GIVEN DATA Start Marker

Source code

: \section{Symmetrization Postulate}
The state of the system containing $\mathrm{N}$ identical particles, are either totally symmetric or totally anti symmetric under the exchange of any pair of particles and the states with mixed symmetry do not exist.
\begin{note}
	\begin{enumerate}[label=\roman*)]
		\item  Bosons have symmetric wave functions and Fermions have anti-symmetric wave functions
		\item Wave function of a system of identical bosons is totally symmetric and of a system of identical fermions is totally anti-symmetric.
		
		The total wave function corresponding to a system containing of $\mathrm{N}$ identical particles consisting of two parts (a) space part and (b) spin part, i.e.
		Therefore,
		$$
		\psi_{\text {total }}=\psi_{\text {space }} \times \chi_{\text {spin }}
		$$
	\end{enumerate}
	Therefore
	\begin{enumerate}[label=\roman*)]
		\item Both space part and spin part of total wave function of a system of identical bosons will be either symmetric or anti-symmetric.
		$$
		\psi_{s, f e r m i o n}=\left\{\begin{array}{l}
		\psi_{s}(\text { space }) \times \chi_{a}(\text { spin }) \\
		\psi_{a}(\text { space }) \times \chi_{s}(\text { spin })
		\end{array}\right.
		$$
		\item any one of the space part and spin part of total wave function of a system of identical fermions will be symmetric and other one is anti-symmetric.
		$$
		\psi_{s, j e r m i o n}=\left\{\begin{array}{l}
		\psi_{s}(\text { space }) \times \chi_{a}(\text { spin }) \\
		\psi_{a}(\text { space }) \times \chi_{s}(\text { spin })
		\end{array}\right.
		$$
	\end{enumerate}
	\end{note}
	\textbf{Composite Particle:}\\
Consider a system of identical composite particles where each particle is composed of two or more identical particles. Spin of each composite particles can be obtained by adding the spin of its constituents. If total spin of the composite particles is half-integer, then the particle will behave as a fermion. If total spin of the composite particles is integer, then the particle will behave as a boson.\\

GIVEN DATA End Marker

WHAT THE TASK REQUIRES » Every line above that holds the word "left" is to be found and copied.

SOLUTION TO THIS TASK »
		\psi_{s, f e r m i o n}=\left\{\begin{array}{l}
		\psi_{s, j e r m i o n}=\left\{\begin{array}{l}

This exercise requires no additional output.